Task brief: Could each entry below be written out exactly, with every picture dropped?

(Saved data entries)
════════════════

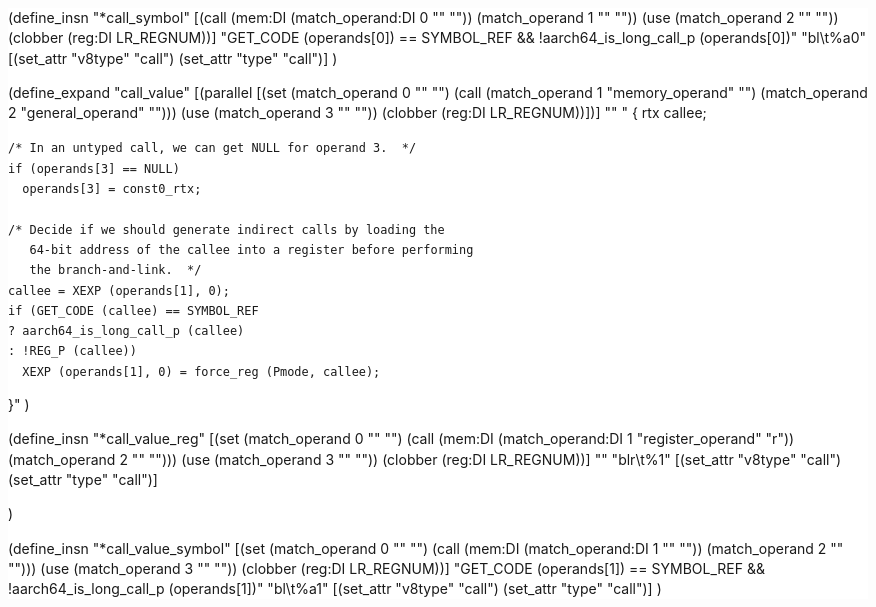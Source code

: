 (define_insn "*call_symbol"
  [(call (mem:DI (match_operand:DI 0 "" ""))
	 (match_operand 1 "" ""))
   (use (match_operand 2 "" ""))
   (clobber (reg:DI LR_REGNUM))]
  "GET_CODE (operands[0]) == SYMBOL_REF
   && !aarch64_is_long_call_p (operands[0])"
  "bl\\t%a0"
  [(set_attr "v8type" "call")
   (set_attr "type" "call")]
)

(define_expand "call_value"
  [(parallel [(set (match_operand 0 "" "")
		   (call (match_operand 1 "memory_operand" "")
			 (match_operand 2 "general_operand" "")))
	      (use (match_operand 3 "" ""))
	      (clobber (reg:DI LR_REGNUM))])]
  ""
  "
  {
    rtx callee;

    /* In an untyped call, we can get NULL for operand 3.  */
    if (operands[3] == NULL)
      operands[3] = const0_rtx;

    /* Decide if we should generate indirect calls by loading the
       64-bit address of the callee into a register before performing
       the branch-and-link.  */
    callee = XEXP (operands[1], 0);
    if (GET_CODE (callee) == SYMBOL_REF
	? aarch64_is_long_call_p (callee)
	: !REG_P (callee))
      XEXP (operands[1], 0) = force_reg (Pmode, callee);
  }"
)

(define_insn "*call_value_reg"
  [(set (match_operand 0 "" "")
	(call (mem:DI (match_operand:DI 1 "register_operand" "r"))
		      (match_operand 2 "" "")))
   (use (match_operand 3 "" ""))
   (clobber (reg:DI LR_REGNUM))]
  ""
  "blr\\t%1"
  [(set_attr "v8type" "call")
   (set_attr "type" "call")]

)

(define_insn "*call_value_symbol"
  [(set (match_operand 0 "" "")
	(call (mem:DI (match_operand:DI 1 "" ""))
	      (match_operand 2 "" "")))
   (use (match_operand 3 "" ""))
   (clobber (reg:DI LR_REGNUM))]
  "GET_CODE (operands[1]) == SYMBOL_REF
   && !aarch64_is_long_call_p (operands[1])"
  "bl\\t%a1"
  [(set_attr "v8type" "call")
   (set_attr "type" "call")]
)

════════════════

Result of the exercise:
Source code

: (define_insn "*call_symbol"
  [(call (mem:DI (match_operand:DI 0 "" ""))
	 (match_operand 1 "" ""))
   (use (match_operand 2 "" ""))
   (clobber (reg:DI LR_REGNUM))]
  "GET_CODE (operands[0]) == SYMBOL_REF
   && !aarch64_is_long_call_p (operands[0])"
  "bl\\t%a0"
  [(set_attr "v8type" "call")
   (set_attr "type" "call")]
)

(define_expand "call_value"
  [(parallel [(set (match_operand 0 "" "")
		   (call (match_operand 1 "memory_operand" "")
			 (match_operand 2 "general_operand" "")))
	      (use (match_operand 3 "" ""))
	      (clobber (reg:DI LR_REGNUM))])]
  ""
  "
  {
    rtx callee;

    /* In an untyped call, we can get NULL for operand 3.  */
    if (operands[3] == NULL)
      operands[3] = const0_rtx;

    /* Decide if we should generate indirect calls by loading the
       64-bit address of the callee into a register before performing
       the branch-and-link.  */
    callee = XEXP (operands[1], 0);
    if (GET_CODE (callee) == SYMBOL_REF
	? aarch64_is_long_call_p (callee)
	: !REG_P (callee))
      XEXP (operands[1], 0) = force_reg (Pmode, callee);
  }"
)

(define_insn "*call_value_reg"
  [(set (match_operand 0 "" "")
	(call (mem:DI (match_operand:DI 1 "register_operand" "r"))
		      (match_operand 2 "" "")))
   (use (match_operand 3 "" ""))
   (clobber (reg:DI LR_REGNUM))]
  ""
  "blr\\t%1"
  [(set_attr "v8type" "call")
   (set_attr "type" "call")]

)

(define_insn "*call_value_symbol"
  [(set (match_operand 0 "" "")
	(call (mem:DI (match_operand:DI 1 "" ""))
	      (match_operand 2 "" "")))
   (use (match_operand 3 "" ""))
   (clobber (reg:DI LR_REGNUM))]
  "GET_CODE (operands[1]) == SYMBOL_REF
   && !aarch64_is_long_call_p (operands[1])"
  "bl\\t%a1"
  [(set_attr "v8type" "call")
   (set_attr "type" "call")]
)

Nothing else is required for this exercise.